Welcome 2 Karachi is a comedy film that revolves around two Indian friends who embark on a journey only to find themselves in Karachi without their passports. Amidst the chaos of Taliban and trying to find their way back to India, the two characters create quite a ruckus. With Arshad Warsi and Jackie Bhagnani as the lead actors, the film has been shot in different parts of the UK, namely Wales, Birmingham and Bradford. Although these places cannot replicate Karachi and give it the same look and feel, the sets have been made to resemble Karachi as closely as possible.
“We were mostly shooting at two entirely different locations but still the time I spent with Jackie and Arshad was very pleasant. Though they didn’t know much about my work in Pakistan, they respected me like any artist would respect a senior artist,” recalls Khosa.
He admires how Bollywood treats artists and places them in very high accord – so much so that Khosa never felt out of place on the set of the film. The actor was almost entirely overwhelmed by their gratitude and recognition of his talent and time.
“They are thorough professionals, who in fact know what they are up to and why, which is the foundation of any successful industry.”

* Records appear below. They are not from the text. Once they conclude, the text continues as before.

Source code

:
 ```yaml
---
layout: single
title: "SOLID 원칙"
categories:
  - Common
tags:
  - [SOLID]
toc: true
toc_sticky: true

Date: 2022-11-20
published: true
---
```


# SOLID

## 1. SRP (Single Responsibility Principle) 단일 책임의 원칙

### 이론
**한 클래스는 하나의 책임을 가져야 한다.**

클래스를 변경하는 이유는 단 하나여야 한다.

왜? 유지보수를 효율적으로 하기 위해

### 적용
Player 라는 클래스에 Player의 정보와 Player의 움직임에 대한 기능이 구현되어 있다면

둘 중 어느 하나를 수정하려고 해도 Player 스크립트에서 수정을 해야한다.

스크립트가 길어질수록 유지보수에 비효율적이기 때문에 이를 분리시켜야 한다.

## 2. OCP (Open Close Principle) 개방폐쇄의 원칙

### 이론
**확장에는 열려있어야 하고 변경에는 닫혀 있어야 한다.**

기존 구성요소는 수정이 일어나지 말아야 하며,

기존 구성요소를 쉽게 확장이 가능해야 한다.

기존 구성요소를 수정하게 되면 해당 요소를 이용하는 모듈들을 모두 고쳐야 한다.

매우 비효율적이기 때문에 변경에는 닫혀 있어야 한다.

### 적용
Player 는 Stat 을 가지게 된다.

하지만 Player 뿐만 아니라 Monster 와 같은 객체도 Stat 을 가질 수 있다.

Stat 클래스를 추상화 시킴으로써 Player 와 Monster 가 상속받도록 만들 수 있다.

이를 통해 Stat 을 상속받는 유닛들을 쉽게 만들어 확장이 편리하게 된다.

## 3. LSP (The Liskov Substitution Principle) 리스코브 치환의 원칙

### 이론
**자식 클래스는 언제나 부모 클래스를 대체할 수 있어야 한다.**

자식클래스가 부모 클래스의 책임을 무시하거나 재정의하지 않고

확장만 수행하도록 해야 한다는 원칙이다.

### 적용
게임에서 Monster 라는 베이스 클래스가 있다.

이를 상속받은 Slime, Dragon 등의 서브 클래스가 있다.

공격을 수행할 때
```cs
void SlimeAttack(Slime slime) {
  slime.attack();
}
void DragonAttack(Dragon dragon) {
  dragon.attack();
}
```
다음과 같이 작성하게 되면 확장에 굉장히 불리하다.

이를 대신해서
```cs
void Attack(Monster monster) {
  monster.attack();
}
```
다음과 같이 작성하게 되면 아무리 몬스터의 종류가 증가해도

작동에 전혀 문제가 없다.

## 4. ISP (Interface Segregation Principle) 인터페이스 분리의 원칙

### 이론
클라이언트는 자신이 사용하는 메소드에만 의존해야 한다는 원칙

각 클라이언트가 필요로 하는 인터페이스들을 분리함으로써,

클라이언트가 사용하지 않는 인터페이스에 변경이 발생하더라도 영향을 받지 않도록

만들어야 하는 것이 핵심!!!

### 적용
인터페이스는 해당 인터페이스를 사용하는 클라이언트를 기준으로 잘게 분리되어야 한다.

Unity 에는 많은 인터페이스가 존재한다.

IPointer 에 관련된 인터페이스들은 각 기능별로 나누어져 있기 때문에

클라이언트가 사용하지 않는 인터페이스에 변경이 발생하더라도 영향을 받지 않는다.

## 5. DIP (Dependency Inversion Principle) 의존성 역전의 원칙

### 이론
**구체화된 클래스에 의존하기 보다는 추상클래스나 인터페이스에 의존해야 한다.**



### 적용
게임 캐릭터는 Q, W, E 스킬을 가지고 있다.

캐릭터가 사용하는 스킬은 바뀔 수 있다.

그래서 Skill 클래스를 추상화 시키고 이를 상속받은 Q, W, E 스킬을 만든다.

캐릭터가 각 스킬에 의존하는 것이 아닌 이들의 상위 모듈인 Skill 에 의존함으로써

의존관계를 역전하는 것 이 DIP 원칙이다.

Over the decades, Khosa has had a remarkable journey as a performer. He started off by doing a travel show for PTV in the early 90s, moved on to TV dramas and came back with a bang with Shoaib Mansoor’s Khuda Kay Liye and then Operation 021. This is an odyssey that any hero would want in an industry that has gone through consistent highs and lows but Khosa managed to do it without being one.
“I myself get confused when a director appreciates my performance on the set. I say to myself ‘Yeh Lashaoor madad kahan sae ajati hai’ (Where do I get this subconscious help from) and then a couple of things come to my mind,” ponders Khosa.
“I think it’s all because of the grooming I received from my teachers at PTV Quetta and the people of this city. We were trained in a manner that we never looked up to Dilip Kumar or anyone else in Bollywood. For us, the inspiration came from either Hollywood or from within ourselves and our soil.”